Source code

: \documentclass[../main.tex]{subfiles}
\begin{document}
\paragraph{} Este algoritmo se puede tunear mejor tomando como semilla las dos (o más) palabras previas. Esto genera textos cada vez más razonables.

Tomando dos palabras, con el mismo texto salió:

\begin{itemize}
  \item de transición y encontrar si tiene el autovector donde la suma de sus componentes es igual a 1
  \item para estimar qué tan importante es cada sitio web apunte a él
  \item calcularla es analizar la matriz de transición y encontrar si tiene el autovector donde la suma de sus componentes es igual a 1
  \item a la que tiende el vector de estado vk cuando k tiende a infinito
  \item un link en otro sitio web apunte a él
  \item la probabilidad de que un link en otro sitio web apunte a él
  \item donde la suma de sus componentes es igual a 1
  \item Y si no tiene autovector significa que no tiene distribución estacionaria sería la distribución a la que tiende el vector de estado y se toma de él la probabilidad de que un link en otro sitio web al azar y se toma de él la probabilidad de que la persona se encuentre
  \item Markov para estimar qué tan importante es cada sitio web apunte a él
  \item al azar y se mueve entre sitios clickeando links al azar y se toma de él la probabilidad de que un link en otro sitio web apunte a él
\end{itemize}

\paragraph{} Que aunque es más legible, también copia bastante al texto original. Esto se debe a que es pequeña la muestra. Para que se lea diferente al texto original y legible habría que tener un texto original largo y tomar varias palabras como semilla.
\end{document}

====

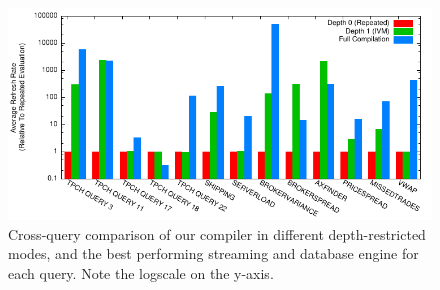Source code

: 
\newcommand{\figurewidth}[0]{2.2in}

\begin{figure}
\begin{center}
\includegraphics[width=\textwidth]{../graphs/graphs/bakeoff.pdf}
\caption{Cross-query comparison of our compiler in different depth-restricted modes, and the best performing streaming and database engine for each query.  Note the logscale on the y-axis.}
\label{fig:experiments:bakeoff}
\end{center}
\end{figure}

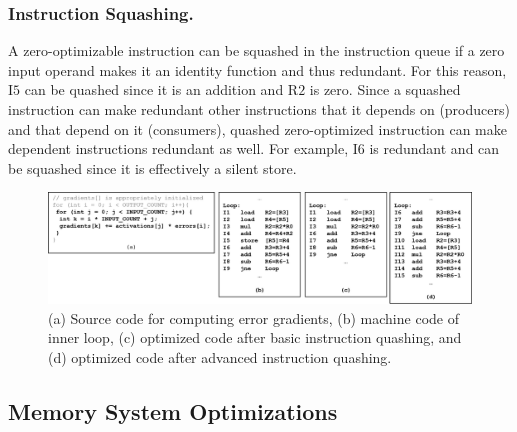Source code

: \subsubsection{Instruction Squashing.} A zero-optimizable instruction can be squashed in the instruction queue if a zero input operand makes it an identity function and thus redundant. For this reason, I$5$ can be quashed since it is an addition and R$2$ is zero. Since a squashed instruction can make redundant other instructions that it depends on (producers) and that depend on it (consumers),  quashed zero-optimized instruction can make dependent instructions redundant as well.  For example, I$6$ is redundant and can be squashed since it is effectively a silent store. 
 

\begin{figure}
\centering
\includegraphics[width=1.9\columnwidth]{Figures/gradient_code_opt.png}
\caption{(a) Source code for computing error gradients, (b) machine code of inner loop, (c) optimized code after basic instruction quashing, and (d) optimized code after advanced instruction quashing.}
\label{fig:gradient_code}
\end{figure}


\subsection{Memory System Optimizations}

====

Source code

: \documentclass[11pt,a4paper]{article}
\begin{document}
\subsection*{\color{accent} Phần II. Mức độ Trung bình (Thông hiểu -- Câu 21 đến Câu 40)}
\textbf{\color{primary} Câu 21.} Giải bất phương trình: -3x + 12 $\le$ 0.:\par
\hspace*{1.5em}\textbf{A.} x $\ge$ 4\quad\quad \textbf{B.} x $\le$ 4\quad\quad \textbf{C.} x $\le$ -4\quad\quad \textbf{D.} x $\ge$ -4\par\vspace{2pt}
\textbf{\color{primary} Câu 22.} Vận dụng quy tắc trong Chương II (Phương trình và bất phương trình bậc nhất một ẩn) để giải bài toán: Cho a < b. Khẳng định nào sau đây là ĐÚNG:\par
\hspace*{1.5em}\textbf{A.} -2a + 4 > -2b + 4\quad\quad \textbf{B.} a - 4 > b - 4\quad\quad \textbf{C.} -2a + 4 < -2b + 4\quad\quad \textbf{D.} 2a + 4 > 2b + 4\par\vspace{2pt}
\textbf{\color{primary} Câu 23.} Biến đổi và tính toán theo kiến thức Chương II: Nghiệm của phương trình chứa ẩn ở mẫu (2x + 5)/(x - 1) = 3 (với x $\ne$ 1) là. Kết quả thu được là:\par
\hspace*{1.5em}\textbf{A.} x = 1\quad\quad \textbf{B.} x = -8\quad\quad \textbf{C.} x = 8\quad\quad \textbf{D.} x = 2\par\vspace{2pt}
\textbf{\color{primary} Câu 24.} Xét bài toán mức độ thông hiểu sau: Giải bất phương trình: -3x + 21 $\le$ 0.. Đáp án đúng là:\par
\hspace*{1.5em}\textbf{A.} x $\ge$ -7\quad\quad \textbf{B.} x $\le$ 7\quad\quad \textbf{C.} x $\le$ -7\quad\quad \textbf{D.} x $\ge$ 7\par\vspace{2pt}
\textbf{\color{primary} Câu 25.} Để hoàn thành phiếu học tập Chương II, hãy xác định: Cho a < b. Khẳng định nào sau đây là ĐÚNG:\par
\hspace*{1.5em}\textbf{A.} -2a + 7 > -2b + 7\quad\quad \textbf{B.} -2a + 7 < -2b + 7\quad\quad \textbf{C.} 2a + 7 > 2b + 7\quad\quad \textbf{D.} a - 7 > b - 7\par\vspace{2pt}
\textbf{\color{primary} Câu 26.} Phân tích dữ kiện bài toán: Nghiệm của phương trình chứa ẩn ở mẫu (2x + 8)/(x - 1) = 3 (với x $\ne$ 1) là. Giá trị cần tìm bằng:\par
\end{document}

====

• **What the task requires**
A line counts if it holds the word "documentclass". Work out how many lines in the listing count, and give only that number.

• **Result of the exercise**
2